→ **About this exercise**:
Please give back, word for word, only the lines starting at the one containing "pie chart). Based" and ending at the one containing "While writing the" within the material below.

-- Opening Marker --

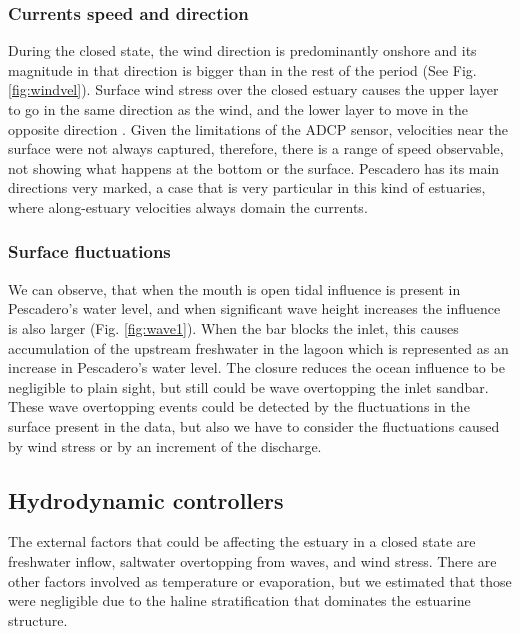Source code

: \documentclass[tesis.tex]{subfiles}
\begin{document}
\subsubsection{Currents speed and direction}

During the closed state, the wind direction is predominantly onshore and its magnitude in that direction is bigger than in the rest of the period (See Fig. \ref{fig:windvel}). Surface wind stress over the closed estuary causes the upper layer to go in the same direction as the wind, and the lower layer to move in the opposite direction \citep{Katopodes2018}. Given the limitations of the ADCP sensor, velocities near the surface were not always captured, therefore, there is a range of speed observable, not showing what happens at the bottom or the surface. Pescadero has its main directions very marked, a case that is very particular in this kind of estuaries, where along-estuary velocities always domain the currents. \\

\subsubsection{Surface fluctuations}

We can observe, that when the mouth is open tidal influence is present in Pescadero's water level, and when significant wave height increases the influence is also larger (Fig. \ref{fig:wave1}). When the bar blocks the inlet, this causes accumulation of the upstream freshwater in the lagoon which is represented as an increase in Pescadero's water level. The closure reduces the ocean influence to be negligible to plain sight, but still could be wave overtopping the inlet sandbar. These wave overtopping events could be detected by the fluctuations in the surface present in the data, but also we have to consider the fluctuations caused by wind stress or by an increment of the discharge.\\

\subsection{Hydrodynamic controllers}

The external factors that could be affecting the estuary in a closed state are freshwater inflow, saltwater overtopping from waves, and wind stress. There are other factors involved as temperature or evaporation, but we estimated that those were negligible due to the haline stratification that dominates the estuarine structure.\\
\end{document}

-- Closing Marker --
-- Opening Marker --

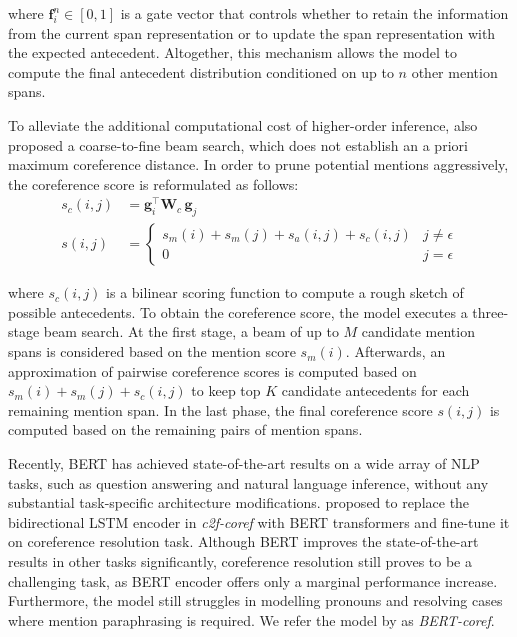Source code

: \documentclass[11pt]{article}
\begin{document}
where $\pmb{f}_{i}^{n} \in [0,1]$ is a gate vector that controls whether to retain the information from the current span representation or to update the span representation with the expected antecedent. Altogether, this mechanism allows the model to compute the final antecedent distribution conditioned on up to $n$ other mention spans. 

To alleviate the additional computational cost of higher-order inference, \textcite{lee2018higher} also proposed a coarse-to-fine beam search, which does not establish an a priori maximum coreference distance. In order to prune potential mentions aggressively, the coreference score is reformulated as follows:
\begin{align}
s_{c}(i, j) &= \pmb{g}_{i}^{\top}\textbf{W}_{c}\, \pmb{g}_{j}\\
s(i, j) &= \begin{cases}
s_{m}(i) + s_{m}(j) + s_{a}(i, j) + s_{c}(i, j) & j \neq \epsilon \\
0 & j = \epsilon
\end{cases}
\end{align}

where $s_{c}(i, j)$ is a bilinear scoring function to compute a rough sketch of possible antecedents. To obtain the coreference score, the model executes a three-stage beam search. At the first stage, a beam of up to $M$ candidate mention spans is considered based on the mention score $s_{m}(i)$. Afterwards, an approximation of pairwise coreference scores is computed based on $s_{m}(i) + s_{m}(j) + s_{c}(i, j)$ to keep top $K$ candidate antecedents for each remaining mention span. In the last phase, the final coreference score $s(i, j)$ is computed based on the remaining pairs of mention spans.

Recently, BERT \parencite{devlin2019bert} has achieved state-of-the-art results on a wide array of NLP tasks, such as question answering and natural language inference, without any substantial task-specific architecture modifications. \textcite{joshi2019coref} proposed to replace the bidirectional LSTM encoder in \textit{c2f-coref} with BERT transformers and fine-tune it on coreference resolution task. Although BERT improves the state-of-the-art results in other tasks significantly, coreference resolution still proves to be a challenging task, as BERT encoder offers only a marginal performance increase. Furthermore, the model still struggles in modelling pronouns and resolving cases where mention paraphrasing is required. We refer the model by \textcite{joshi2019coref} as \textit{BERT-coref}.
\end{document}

-- Closing Marker --
-- Opening Marker --

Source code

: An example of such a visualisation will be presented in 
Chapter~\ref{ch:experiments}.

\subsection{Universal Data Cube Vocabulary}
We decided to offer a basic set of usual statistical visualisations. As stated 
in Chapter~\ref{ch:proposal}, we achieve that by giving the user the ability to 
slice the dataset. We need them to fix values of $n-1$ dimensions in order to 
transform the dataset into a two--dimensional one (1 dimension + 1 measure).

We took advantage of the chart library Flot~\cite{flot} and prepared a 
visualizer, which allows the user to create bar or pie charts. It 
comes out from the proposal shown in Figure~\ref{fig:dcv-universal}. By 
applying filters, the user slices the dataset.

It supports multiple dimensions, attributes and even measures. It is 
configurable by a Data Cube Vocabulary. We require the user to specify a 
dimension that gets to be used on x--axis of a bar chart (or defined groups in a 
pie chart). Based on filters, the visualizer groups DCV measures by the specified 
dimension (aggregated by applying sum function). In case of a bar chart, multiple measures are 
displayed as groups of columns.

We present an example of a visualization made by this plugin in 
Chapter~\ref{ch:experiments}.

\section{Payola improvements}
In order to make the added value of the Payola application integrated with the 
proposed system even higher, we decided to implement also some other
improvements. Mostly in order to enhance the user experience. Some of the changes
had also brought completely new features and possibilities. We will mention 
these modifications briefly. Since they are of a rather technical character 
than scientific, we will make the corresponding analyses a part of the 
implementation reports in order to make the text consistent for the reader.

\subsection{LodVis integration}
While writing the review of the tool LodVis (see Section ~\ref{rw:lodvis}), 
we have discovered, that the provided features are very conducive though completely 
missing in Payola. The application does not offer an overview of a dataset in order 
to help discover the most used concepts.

-- Closing Marker --

→ **Response to the exercise**:
pie chart). Based on filters, the visualizer groups DCV measures by the specified 
dimension (aggregated by applying sum function). In case of a bar chart, multiple measures are 
displayed as groups of columns.

We present an example of a visualization made by this plugin in 
Chapter~\ref{ch:experiments}.

\section{Payola improvements}
In order to make the added value of the Payola application integrated with the 
proposed system even higher, we decided to implement also some other
improvements. Mostly in order to enhance the user experience. Some of the changes
had also brought completely new features and possibilities. We will mention 
these modifications briefly. Since they are of a rather technical character 
than scientific, we will make the corresponding analyses a part of the 
implementation reports in order to make the text consistent for the reader.

\subsection{LodVis integration}
While writing the review of the tool LodVis (see Section ~\ref{rw:lodvis}), 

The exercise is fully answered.